Locate the string "workflow" in the listing below. Copy every line where it is found.

◆ **Supplied data**
====================

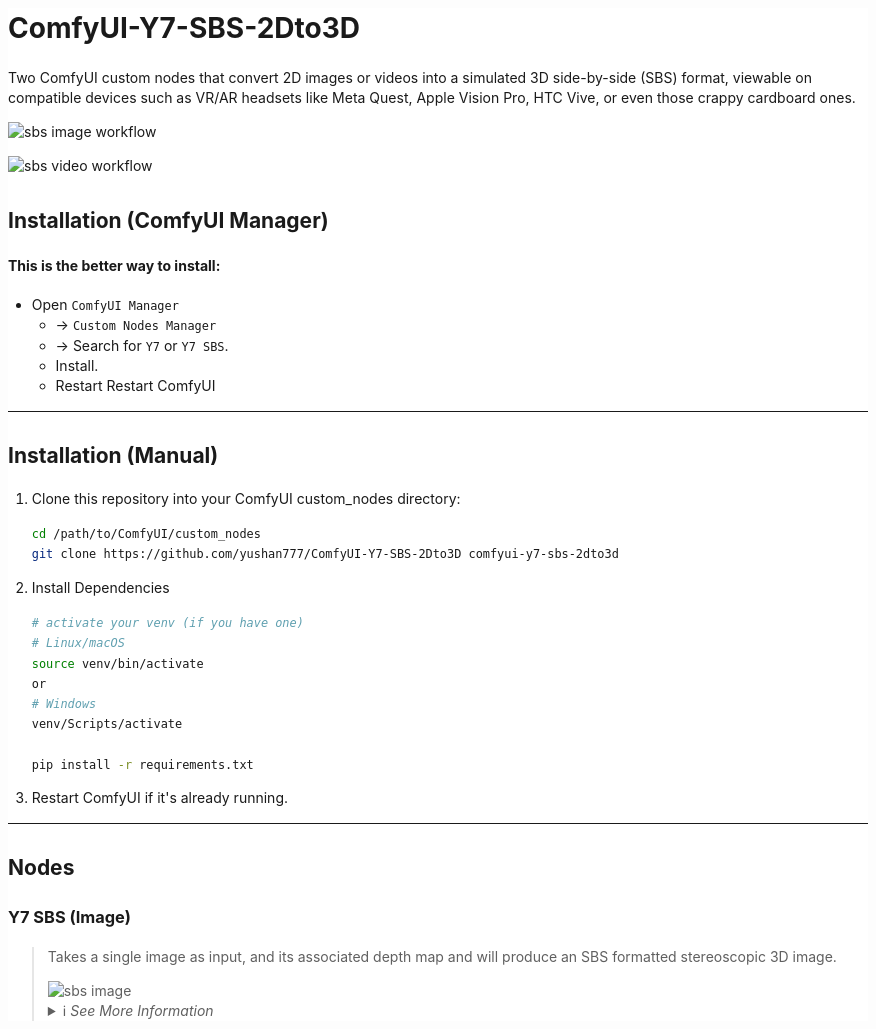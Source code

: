 # ComfyUI-Y7-SBS-2Dto3D

Two ComfyUI custom nodes that convert 2D images or videos into a simulated 3D side-by-side (SBS) format, viewable on compatible devices such as VR/AR headsets like Meta Quest, Apple Vision Pro, HTC Vive, or even those crappy cardboard ones.

![sbs image workflow](assets/sbs-image-workflow.jpg)

![sbs video workflow](assets/sbs-video-workflow.jpg)

## Installation (ComfyUI Manager)

 #### This is the better way to install: 
 - Open `ComfyUI Manager` 
   - → `Custom Nodes Manager` 
   - → Search for `Y7` or `Y7 SBS`. 
   - Install. 
   - Restart Restart ComfyUI

------

## Installation (Manual)

1. Clone this repository into your ComfyUI custom_nodes directory:
   ```bash
   cd /path/to/ComfyUI/custom_nodes
   git clone https://github.com/yushan777/ComfyUI-Y7-SBS-2Dto3D comfyui-y7-sbs-2dto3d
   
   ```

2. Install Dependencies
   ```bash
   # activate your venv (if you have one)
   # Linux/macOS
   source venv/bin/activate
   or 
   # Windows
   venv/Scripts/activate
   
   pip install -r requirements.txt   
   ```

3. Restart ComfyUI if it's already running.

------

## Nodes

### Y7 SBS (Image)
> Takes a single image as input, and its associated depth map and will produce an SBS formatted stereoscopic 3D image.
>
> <img src="assets/sbs_image.jpg" alt="sbs image" width="50%"/>
> <details><summary>ℹ️ <i>See More Information</i></summary></details>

====================

◆ **Expected output**
![sbs image workflow](assets/sbs-image-workflow.jpg)
![sbs video workflow](assets/sbs-video-workflow.jpg)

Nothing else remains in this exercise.